Collected data entries
════════════════════

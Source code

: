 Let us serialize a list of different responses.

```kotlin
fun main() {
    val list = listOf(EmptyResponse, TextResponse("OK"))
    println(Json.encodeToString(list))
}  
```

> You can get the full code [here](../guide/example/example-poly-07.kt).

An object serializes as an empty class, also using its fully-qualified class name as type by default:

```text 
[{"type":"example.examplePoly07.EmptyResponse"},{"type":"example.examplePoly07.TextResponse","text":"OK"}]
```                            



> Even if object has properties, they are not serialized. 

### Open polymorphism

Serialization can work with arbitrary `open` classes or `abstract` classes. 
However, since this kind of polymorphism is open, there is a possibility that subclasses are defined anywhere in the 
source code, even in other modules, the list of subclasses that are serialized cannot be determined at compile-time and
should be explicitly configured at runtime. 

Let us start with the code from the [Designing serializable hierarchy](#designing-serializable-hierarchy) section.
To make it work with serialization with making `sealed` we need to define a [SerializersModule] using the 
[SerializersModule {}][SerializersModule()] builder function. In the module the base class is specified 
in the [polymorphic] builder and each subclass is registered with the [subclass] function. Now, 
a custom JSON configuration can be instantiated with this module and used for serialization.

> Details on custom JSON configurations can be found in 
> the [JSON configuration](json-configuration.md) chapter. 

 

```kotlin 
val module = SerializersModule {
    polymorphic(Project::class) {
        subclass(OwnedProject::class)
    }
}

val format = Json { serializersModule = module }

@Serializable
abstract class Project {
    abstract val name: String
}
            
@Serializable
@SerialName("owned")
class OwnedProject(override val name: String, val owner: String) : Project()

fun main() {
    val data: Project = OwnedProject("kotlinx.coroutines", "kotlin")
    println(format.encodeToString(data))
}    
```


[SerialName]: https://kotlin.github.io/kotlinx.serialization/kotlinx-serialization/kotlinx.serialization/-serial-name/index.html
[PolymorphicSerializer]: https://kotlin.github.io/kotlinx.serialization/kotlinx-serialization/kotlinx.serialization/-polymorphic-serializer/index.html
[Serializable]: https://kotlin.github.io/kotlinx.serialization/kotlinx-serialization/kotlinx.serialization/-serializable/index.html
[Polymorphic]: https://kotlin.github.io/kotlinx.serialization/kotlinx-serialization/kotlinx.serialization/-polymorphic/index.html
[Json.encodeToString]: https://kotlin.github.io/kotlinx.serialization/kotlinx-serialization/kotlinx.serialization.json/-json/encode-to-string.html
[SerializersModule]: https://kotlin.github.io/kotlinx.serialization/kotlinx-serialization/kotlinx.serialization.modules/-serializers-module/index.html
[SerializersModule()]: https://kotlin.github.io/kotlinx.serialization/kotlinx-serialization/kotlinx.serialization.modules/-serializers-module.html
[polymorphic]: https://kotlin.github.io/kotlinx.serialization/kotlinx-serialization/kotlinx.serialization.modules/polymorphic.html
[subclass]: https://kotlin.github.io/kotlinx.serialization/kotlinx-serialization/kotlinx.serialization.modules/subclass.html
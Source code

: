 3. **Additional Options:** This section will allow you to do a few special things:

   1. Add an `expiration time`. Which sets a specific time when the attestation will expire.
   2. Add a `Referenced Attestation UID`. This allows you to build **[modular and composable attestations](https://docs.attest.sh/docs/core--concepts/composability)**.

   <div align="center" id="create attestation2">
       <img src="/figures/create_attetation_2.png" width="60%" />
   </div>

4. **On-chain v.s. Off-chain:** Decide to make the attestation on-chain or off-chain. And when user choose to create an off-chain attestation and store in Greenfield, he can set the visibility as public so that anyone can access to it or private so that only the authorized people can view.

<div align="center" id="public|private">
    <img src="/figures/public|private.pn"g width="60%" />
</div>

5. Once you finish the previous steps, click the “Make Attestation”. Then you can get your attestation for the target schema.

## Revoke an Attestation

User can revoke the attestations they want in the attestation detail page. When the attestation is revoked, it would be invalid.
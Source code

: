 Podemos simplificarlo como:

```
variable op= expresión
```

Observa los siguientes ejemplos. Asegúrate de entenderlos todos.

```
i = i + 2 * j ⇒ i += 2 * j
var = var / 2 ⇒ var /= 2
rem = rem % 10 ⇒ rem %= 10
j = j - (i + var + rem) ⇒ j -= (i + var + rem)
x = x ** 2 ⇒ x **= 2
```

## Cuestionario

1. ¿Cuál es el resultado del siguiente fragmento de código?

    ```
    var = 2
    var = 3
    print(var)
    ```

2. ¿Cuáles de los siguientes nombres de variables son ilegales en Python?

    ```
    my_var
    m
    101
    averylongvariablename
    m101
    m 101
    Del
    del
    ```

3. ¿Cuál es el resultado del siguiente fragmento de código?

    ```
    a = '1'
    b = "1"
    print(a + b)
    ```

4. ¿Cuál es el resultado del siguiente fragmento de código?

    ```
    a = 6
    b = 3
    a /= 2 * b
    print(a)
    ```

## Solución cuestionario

════════════════════

• Your instructions: Reproduce every line of the data verbatim.

• Exercise output:
Source code

: Let us serialize a list of different responses.

```kotlin
fun main() {
    val list = listOf(EmptyResponse, TextResponse("OK"))
    println(Json.encodeToString(list))
}  
```

> You can get the full code [here](../guide/example/example-poly-07.kt).

An object serializes as an empty class, also using its fully-qualified class name as type by default:

```text 
[{"type":"example.examplePoly07.EmptyResponse"},{"type":"example.examplePoly07.TextResponse","text":"OK"}]
```                            



> Even if object has properties, they are not serialized. 

### Open polymorphism

Serialization can work with arbitrary `open` classes or `abstract` classes. 
However, since this kind of polymorphism is open, there is a possibility that subclasses are defined anywhere in the 
source code, even in other modules, the list of subclasses that are serialized cannot be determined at compile-time and
should be explicitly configured at runtime. 

Let us start with the code from the [Designing serializable hierarchy](#designing-serializable-hierarchy) section.
To make it work with serialization with making `sealed` we need to define a [SerializersModule] using the 
[SerializersModule {}][SerializersModule()] builder function. In the module the base class is specified 
in the [polymorphic] builder and each subclass is registered with the [subclass] function. Now, 
a custom JSON configuration can be instantiated with this module and used for serialization.

> Details on custom JSON configurations can be found in 
> the [JSON configuration](json-configuration.md) chapter. 

 

```kotlin 
val module = SerializersModule {
    polymorphic(Project::class) {
        subclass(OwnedProject::class)
    }
}

val format = Json { serializersModule = module }

@Serializable
abstract class Project {
    abstract val name: String
}
            
@Serializable
@SerialName("owned")
class OwnedProject(override val name: String, val owner: String) : Project()

fun main() {
    val data: Project = OwnedProject("kotlinx.coroutines", "kotlin")
    println(format.encodeToString(data))
}    
```


[SerialName]: https://kotlin.github.io/kotlinx.serialization/kotlinx-serialization/kotlinx.serialization/-serial-name/index.html
[PolymorphicSerializer]: https://kotlin.github.io/kotlinx.serialization/kotlinx-serialization/kotlinx.serialization/-polymorphic-serializer/index.html
[Serializable]: https://kotlin.github.io/kotlinx.serialization/kotlinx-serialization/kotlinx.serialization/-serializable/index.html
[Polymorphic]: https://kotlin.github.io/kotlinx.serialization/kotlinx-serialization/kotlinx.serialization/-polymorphic/index.html
[Json.encodeToString]: https://kotlin.github.io/kotlinx.serialization/kotlinx-serialization/kotlinx.serialization.json/-json/encode-to-string.html
[SerializersModule]: https://kotlin.github.io/kotlinx.serialization/kotlinx-serialization/kotlinx.serialization.modules/-serializers-module/index.html
[SerializersModule()]: https://kotlin.github.io/kotlinx.serialization/kotlinx-serialization/kotlinx.serialization.modules/-serializers-module.html
[polymorphic]: https://kotlin.github.io/kotlinx.serialization/kotlinx-serialization/kotlinx.serialization.modules/polymorphic.html
[subclass]: https://kotlin.github.io/kotlinx.serialization/kotlinx-serialization/kotlinx.serialization.modules/subclass.html
Source code

: 3. **Additional Options:** This section will allow you to do a few special things:

   1. Add an `expiration time`. Which sets a specific time when the attestation will expire.
   2. Add a `Referenced Attestation UID`. This allows you to build **[modular and composable attestations](https://docs.attest.sh/docs/core--concepts/composability)**.

   <div align="center" id="create attestation2">
       <img src="/figures/create_attetation_2.png" width="60%" />
   </div>

4. **On-chain v.s. Off-chain:** Decide to make the attestation on-chain or off-chain. And when user choose to create an off-chain attestation and store in Greenfield, he can set the visibility as public so that anyone can access to it or private so that only the authorized people can view.

<div align="center" id="public|private">
    <img src="/figures/public|private.pn"g width="60%" />
</div>

5. Once you finish the previous steps, click the “Make Attestation”. Then you can get your attestation for the target schema.

## Revoke an Attestation

User can revoke the attestations they want in the attestation detail page. When the attestation is revoked, it would be invalid.
Source code

: Podemos simplificarlo como:

```
variable op= expresión
```

Observa los siguientes ejemplos. Asegúrate de entenderlos todos.

```
i = i + 2 * j ⇒ i += 2 * j
var = var / 2 ⇒ var /= 2
rem = rem % 10 ⇒ rem %= 10
j = j - (i + var + rem) ⇒ j -= (i + var + rem)
x = x ** 2 ⇒ x **= 2
```

## Cuestionario

1. ¿Cuál es el resultado del siguiente fragmento de código?

    ```
    var = 2
    var = 3
    print(var)
    ```

2. ¿Cuáles de los siguientes nombres de variables son ilegales en Python?

    ```
    my_var
    m
    101
    averylongvariablename
    m101
    m 101
    Del
    del
    ```

3. ¿Cuál es el resultado del siguiente fragmento de código?

    ```
    a = '1'
    b = "1"
    print(a + b)
    ```

4. ¿Cuál es el resultado del siguiente fragmento de código?

    ```
    a = 6
    b = 3
    a /= 2 * b
    print(a)
    ```

## Solución cuestionario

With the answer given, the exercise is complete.